___ INFORMATION SUPPLIED

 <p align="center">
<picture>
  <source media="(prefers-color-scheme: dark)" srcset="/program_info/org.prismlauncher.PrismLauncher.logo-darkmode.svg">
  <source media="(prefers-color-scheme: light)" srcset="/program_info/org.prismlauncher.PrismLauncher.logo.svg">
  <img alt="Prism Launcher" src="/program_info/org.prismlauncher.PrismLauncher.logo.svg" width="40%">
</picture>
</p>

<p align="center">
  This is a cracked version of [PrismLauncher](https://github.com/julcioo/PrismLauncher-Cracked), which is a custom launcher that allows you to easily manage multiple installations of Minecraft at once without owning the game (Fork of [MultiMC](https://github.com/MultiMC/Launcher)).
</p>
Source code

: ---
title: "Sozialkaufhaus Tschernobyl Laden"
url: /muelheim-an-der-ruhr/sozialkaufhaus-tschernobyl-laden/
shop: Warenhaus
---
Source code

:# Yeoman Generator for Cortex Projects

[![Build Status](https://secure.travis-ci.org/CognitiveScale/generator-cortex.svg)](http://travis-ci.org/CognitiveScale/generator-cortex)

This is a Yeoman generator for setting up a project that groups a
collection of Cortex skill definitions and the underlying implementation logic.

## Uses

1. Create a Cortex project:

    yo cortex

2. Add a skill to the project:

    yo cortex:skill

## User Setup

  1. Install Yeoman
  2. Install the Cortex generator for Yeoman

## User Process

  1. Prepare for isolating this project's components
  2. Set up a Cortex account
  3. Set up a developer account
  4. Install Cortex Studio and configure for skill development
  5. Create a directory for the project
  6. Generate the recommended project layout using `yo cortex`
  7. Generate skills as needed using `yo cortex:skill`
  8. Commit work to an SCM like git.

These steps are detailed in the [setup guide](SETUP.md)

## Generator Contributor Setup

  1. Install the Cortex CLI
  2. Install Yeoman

______

WHAT THIS TASK INVOLVES
Write out exactly the lines that run from the one containing "2. Set up a Cortex account" to the end of the records, both end lines included.

ANSWER TO THE PROBLEM
  2. Set up a Cortex account
  3. Set up a developer account
  4. Install Cortex Studio and configure for skill development
  5. Create a directory for the project
  6. Generate the recommended project layout using `yo cortex`
  7. Generate skills as needed using `yo cortex:skill`
  8. Commit work to an SCM like git.

These steps are detailed in the [setup guide](SETUP.md)

## Generator Contributor Setup

  1. Install the Cortex CLI
  2. Install Yeoman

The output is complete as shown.